HE EXISTS IN THE ORIGINAL STORY TO BRING A SENSE OF FAMILY, LEVITY, AND EMOTIONAL SUPPORT TO A CHARACTER WHO DIDN'T GROW UP WITH ANY OF THAT ELIZIER. IF YOU SEE NO REASON FOR HIM TO EXIST AS NOTHING BUT A DUMB ASSHOLE, THEN *YOU DIDN'T HAVE TO WRITE HIM THAT WAY* ELIZIER.
i actually do like the parallels here between harry, who has an encyclopedic knowledge of processes and ideas but zero understanding of relationships and people, and draco, who brings a particular expertise harry doesn't have on relationships and people
i honestly genuinely do like the weird relationship harry has with draco in this. they should date
good god i keep forgetting that for some bizarre reason elizier felt it necessary to have draco make a rape joke in this chapter
i do like this. the insular wizarding world knowing next to nothing about the world outside it, and instead being taught to deride it at any possible opportunity, has a lot of potential. draco thinking muggles can't have landed on the moon but surely have moving photos was cute
aww that's cute. it's a shame the hermione chapter is mostly used as an opportunity to admire harry more from another perspective, because the narrator voice for hermione is actually pretty enjoyable to follow without sacrificing the story's appreciation of muggle science
this really reads to me as a kid wanting play a mean prank convincing himself he's being Ethical by 'helping neville get used to his fear'. this isn't how exposure therapy works, but it IS how kids rationalizing being shitty works. also a good example of consequentialism's limits
i do think, irrespective of my earlier criticism of his characterization, he’s characterized pretty inconsistently here. like 4 chapters ago he started crying because he accidentally made an insensitive comment to a shop assistant and now this. then again..... 11 year old boys
again: i'm going to consider harry's flaws in this story as harry's and not elizier's, even when elizier is trying to narratively frame harry's negative traits as in the right. that said, look at the 'autobiography' EY wrote. harry is such a blatant self insert at times lol
harry you literally know nothing about the genetics of the magical species in this world or how genetically distinct they are from the humans you know. you have no idea what you're taking about and sometimes you just need to listen and observe, like... yknow... a scientist
i still have mixed feelings on hermione's sorting a good 15 or so years later... i'll let you have this one, elizier
okay i'm glad they addressed harry just using "exposure therapy lol" to rationalize bullying neville. too immature not to do dumb kid shit but just mature enough to know the lingo to use to rationalize it. this is a rare case where harry is actually framed as in the wrong, too
i actually appreciated the sorting hat chapter, because this is the first time so far harry has come up against a character who is both very obviously smarter than him and vocally unwilling to take his bullshit. that said, i would have liked to see the hufflepuff timeline
because while it was very satisfying to watch this kid get facts and logiced by a piece of fabric, i think some lasting consequences, putting him in a house he really did not want to be in, would have both been nice to see and would have been a fun challenge for him to overcome
i actually think the idea of a magic item that's a drink that inevitably makes you do a spit take when you drink it is kinda cute, but comed-tea is such a BAD pun name for it. if you want a phrase it's easy to pun, 'punch line' is RIGHT THERE
hot take: there are two bad ways the artemis fowl movie could have gone in terms of poorly handling the artemis character. the direction the movie went in was one of them. the other potential path was writing him like HPMOR harry.

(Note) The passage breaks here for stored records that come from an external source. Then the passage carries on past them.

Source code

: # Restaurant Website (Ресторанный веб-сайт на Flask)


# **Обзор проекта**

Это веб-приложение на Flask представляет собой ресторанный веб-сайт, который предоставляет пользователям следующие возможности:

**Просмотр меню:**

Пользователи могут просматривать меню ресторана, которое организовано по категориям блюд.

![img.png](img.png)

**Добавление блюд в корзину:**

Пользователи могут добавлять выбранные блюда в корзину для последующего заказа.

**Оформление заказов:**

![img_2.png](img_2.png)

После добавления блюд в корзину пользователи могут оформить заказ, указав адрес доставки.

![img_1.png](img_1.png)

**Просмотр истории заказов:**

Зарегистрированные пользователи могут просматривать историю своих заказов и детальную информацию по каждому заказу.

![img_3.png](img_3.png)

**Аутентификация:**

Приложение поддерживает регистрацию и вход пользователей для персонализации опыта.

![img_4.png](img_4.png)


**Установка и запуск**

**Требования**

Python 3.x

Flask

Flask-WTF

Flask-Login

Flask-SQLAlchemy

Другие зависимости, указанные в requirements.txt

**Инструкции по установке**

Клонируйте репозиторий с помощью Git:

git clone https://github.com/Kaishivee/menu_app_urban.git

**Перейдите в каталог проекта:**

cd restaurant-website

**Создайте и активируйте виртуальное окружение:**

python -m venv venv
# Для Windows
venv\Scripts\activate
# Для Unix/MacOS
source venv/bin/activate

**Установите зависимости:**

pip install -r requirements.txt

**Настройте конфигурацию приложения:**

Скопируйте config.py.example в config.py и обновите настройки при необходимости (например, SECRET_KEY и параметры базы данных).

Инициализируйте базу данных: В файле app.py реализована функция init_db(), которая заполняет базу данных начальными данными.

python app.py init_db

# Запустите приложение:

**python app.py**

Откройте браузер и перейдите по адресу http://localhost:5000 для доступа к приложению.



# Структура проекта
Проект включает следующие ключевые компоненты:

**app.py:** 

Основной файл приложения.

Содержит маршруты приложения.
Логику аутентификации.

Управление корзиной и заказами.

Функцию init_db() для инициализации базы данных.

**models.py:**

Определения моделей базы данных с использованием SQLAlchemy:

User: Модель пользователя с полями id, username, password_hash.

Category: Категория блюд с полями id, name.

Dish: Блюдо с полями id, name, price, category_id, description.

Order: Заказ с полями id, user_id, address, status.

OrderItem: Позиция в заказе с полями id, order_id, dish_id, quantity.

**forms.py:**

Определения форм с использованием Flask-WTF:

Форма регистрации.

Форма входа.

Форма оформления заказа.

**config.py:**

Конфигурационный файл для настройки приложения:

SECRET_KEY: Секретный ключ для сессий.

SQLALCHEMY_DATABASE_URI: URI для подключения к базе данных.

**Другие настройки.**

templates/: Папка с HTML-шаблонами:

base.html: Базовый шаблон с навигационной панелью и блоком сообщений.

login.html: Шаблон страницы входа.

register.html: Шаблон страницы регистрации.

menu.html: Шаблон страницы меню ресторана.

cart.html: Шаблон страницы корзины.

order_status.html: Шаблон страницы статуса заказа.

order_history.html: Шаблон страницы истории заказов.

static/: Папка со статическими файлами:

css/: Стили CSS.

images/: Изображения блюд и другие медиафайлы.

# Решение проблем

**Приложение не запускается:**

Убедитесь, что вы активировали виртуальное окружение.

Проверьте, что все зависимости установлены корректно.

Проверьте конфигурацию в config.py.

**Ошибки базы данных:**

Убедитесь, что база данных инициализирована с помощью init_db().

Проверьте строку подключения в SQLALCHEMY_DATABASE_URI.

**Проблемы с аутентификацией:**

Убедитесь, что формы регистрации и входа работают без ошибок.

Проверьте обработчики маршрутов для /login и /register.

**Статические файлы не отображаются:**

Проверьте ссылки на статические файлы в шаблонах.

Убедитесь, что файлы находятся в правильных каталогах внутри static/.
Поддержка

see, small little worldbuilding details like this are things that i actually like. that's a cute idea, and would make sense in a dorm where everyone is prone to talking their heads off! also, i want one
oh no he's about to find out about time turners
for all my faults with this fic, i do enjoy this chapter and stuff like this, mostly because i, too, have read a lot of fiction where characters get their memories erased or are replaced by clones and have spent time figuring out what system you'd use to figure that out
as a kid, i hated stories where ordinary people had to forget their magical adventures at the end. my justification to myself was "it's bad storytelling", but really, *i* would've hated to forget a life-changing adventure, and thus hated it never being framed as deeply horrifying
so it's nice to have that experience represented and see other characters who made conscious efforts to find work-arounds (even if it is such a deeply unlikable character being the one to have that experience, lol)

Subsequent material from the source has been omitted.